Fare Thee Well, John Perry Barlow

By dwhly | 8 February, 2018

My good friend John Perry Barlow passed yesterday.

John Perry, together with Gerry Percy, was Hypothesis’ founding (and till yesterday, active) board member. From the very beginning, he understood and believed in what we were trying to do, at a time when essentially no one else did. I loved him dearly, as did so many others, and I am forever grateful for the gift of his being that he so generously gave. I can only hope that we were able to return some small part of that favor to him in return.

Though I was first introduced as a college freshman to his voice in the dozens of lyrics he penned for the Grateful Dead, I first met Barlow (as he was affectionately known) in his bungalow perch in Mill Valley in 2010, with my good friend Rod Mann who also passed this last year. We recorded a brief interview with him, never released, but in it the questions we explored about what the internet could be at its best served as the basis for Hypothesis, and the crisp answers that John Perry gave provided a glimpse of his remarkable intellect. If one were going to pick an ideal guide and trusted ally for such an endeavor you’d be hard pressed to find better.

I was more than a bit surprised that he accepted the request to join the board — an offer which sensible people usually refuse. His support, guidance and insights but most importantly his friendship and his affection over these last seven years have been steadfast and indispensable.

Many will write stories and biographies of John Perry Barlow, and do a much better job than I in capturing what must be one of the most truly iconic lives in American history– but a simple list of his pursuits is worth repeating if for no other reason than the pleasure of stringing together so many unusual things in one sentence.

He was a cattle rancher, a poet, a rogue, a lover, a lyricist for the Dead, the author of the Declaration of Independence of Cyberspace, the founder of the Electronic Frontier Foundation, a cofounder of Algae Systems (one of the more interesting twists in his later life) and strange as it might seem to characterize him this way in these present times, both a treasure to the world and a true American at the same time.

Never in my life have I ever met someone that could capture extemporaneously and in so few words the essence of any given subject— even those about which he knew little. John Perry was the super power you always wanted with the incisive insight, the one line encapsulation and the wittiest of come-backs.

As was pedestrian for him, he immediately grasped what Hypothesis was about, and succinctly conveyed it in a keynote presentation at I Annotate in 2013.

 

“My dream is that we will create a time in which anybody anywhere can know as much as they are intellectually capable of assimilating about any subject as is presently known to all of humanity. That some kid in Mali can know as about some particular intricacy of proteonomics as he is capable of learning, because the information will be available to him.”

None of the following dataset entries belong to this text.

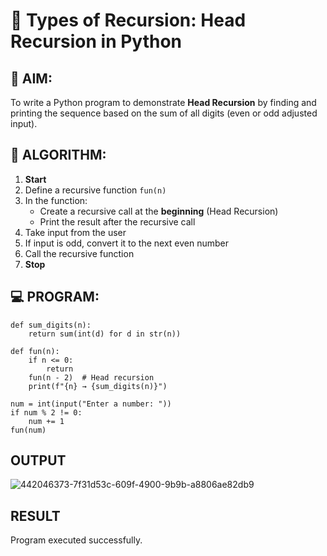 # 🔁 Types of Recursion: Head Recursion in Python

## 🎯 AIM:
To write a Python program to demonstrate **Head Recursion** by finding and printing the sequence based on the sum of all digits (even or odd adjusted input).

## 🧠 ALGORITHM:

1. **Start**
2. Define a recursive function `fun(n)`
3. In the function:
   - Create a recursive call at the **beginning** (Head Recursion)
   - Print the result after the recursive call
4. Take input from the user
5. If input is odd, convert it to the next even number
6. Call the recursive function
7. **Stop**

## 💻 PROGRAM:
```
def sum_digits(n):
    return sum(int(d) for d in str(n))

def fun(n):
    if n <= 0:
        return
    fun(n - 2)  # Head recursion
    print(f"{n} → {sum_digits(n)}")

num = int(input("Enter a number: "))
if num % 2 != 0:
    num += 1
fun(num)

```
## OUTPUT
![442046373-7f31d53c-609f-4900-9b9b-a8806ae82db9](https://github.com/user-attachments/assets/a8dbe324-8d08-498f-a70d-03005b7f85f8)

## RESULT
Program executed successfully.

For him, this was intimately intertwined with his larger vision for the web. In 1996 he drafted the Declaration of Independence for Cyberspace during a spare moment at the World Economic Forum in Davos. I heard him on more than one occasion dismiss its importance as something he “came up with in a half an hour after several cocktails”, but that only serves as proof of how with one hand tied behind his back he was still worth ten of the rest of us.

“Governments of the Industrial World, you weary giants of flesh and steel, I come from Cyberspace, the new home of Mind. On behalf of the future, I ask you of the past to leave us alone. You are not welcome among us. You have no sovereignty where we gather.”

It’s hard to convey just how important Barlow was to the human story of how our cyberspace has unfolded. But if there was one moment that summed it up for me, it was during the W3C’s 2014 TPAC meeting, which was taking place in Santa Clara California, at a time when John was living in Palo Alto. I called him up and said he ought to come over if he was free. About an hour later he walked into the packed auditorium, strode right up to the stage and was directly and simultaneously hugged by Vint Cerf (TCP/IP co-inventor) and Tim Berners-Lee (inventor of the World Wide Web). I snapped a picture and it remains one of my favorites.

More recently, Barlow got crossed up with a nasty staph infection, and between painful surgeries and hospital stays, convalesced at Toad Hall, the San Francisco home of EFF and Sun Microsystems co-founder John Gilmore. Last month I dropped in to see how he was doing and he asked whether I could sneak out and buy him a couple rib-eye steaks and a four-pack of Red Bull. When I returned he promptly pulled a cutting board out, chopped up the fresh cuts, a raw onion, added some capers and shoveled the lot into a bowl and began to eat.

When I inquired about the strange concoction he said “Steak Tartare!” with a big grin, and pulled from his bottomless reserve of anecdotes. “I once ordered this at a restaurant back home in Wyoming and the rancher at the table next to me said ‘I’ve got cattle that are more dead than that thing on your plate.'”

Goodbye my friend. Till we meet again.